## TASK OBJECTIVE
In the data below, find every line that has the string "Verbatim", and copy it.

[Collected data]
*** Begin section ***

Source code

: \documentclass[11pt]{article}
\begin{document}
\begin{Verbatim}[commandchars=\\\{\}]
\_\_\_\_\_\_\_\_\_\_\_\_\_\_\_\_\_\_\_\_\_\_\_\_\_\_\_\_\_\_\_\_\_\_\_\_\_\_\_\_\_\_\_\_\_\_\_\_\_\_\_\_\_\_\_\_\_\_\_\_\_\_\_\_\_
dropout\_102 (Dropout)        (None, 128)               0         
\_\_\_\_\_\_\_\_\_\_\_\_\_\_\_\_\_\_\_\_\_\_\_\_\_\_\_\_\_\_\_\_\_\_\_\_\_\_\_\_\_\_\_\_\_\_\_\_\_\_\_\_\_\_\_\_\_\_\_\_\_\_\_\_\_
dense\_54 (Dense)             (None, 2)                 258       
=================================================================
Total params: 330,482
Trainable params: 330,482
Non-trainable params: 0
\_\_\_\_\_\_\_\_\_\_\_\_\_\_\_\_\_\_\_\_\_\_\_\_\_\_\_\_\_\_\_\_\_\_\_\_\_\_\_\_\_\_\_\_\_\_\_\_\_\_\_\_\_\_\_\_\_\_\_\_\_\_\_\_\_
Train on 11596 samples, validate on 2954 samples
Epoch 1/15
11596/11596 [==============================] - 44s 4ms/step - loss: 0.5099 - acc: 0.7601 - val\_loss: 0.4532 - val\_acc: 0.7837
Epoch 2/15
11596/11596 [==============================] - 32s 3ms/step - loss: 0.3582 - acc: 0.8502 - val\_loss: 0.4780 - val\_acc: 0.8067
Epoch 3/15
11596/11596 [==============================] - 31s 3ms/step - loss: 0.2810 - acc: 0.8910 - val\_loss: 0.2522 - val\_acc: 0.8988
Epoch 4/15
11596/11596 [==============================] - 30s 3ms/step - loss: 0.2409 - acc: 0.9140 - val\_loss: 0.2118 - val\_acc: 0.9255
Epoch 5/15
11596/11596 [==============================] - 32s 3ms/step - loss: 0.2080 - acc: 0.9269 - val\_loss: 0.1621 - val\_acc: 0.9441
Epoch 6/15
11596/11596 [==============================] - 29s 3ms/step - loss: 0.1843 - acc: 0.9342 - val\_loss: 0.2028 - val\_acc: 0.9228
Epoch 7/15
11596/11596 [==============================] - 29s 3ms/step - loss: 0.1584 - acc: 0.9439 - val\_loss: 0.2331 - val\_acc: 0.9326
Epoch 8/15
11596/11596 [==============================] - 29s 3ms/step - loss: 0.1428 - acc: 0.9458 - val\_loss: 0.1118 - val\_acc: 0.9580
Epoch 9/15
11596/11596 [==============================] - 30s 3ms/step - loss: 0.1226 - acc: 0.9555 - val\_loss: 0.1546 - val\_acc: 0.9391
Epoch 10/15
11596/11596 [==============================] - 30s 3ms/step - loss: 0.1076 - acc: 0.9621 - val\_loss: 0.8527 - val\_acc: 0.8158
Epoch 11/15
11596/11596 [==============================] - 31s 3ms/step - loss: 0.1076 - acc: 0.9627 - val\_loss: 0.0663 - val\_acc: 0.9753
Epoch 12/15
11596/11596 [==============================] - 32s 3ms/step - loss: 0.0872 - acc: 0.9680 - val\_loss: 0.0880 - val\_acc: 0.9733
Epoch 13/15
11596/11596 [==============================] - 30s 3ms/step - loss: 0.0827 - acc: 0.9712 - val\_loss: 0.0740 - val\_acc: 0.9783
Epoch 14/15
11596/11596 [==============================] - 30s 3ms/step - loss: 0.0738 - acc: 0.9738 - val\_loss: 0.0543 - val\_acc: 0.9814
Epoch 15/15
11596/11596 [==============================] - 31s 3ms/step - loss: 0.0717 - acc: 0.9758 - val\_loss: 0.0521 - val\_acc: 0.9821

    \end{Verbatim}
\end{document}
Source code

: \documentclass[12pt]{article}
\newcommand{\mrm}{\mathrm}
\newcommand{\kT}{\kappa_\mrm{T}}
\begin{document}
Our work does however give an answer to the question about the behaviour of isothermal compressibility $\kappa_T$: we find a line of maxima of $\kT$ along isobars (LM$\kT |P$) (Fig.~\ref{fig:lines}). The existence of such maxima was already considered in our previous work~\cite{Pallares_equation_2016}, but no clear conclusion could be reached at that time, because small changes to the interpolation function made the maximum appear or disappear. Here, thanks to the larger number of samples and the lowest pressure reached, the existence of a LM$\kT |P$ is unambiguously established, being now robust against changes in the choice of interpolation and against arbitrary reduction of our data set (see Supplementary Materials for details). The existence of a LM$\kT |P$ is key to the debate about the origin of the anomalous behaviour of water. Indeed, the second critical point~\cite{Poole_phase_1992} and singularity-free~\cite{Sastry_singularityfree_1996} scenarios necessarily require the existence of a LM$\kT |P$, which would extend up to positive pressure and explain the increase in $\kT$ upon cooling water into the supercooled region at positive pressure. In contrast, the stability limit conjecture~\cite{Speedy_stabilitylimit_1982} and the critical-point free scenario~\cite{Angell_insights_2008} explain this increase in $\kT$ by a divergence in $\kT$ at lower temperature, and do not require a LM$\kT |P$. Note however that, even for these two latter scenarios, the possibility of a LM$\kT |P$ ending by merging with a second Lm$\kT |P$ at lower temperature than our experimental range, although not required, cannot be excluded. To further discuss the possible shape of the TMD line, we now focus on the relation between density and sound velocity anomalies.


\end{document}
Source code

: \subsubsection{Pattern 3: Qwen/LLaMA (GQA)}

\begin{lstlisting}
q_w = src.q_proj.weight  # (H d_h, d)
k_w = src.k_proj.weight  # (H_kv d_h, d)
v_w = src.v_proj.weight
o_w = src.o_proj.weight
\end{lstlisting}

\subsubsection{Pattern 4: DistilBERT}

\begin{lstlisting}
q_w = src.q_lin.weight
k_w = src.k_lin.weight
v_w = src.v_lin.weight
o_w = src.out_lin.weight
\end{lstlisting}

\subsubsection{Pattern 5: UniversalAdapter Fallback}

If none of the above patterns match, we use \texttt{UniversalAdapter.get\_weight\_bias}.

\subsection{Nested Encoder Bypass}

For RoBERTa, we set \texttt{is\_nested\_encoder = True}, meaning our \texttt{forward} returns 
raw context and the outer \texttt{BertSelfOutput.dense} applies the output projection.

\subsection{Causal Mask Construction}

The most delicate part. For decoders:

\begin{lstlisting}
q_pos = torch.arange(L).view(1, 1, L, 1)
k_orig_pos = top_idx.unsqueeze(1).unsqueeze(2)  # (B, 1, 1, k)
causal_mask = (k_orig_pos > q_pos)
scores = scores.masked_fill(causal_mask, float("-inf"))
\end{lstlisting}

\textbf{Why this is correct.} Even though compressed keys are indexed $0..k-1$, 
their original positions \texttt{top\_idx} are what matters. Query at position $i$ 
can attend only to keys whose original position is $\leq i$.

*** End section ***

## SOLUTION
\begin{Verbatim}[commandchars=\\\{\}]
    \end{Verbatim}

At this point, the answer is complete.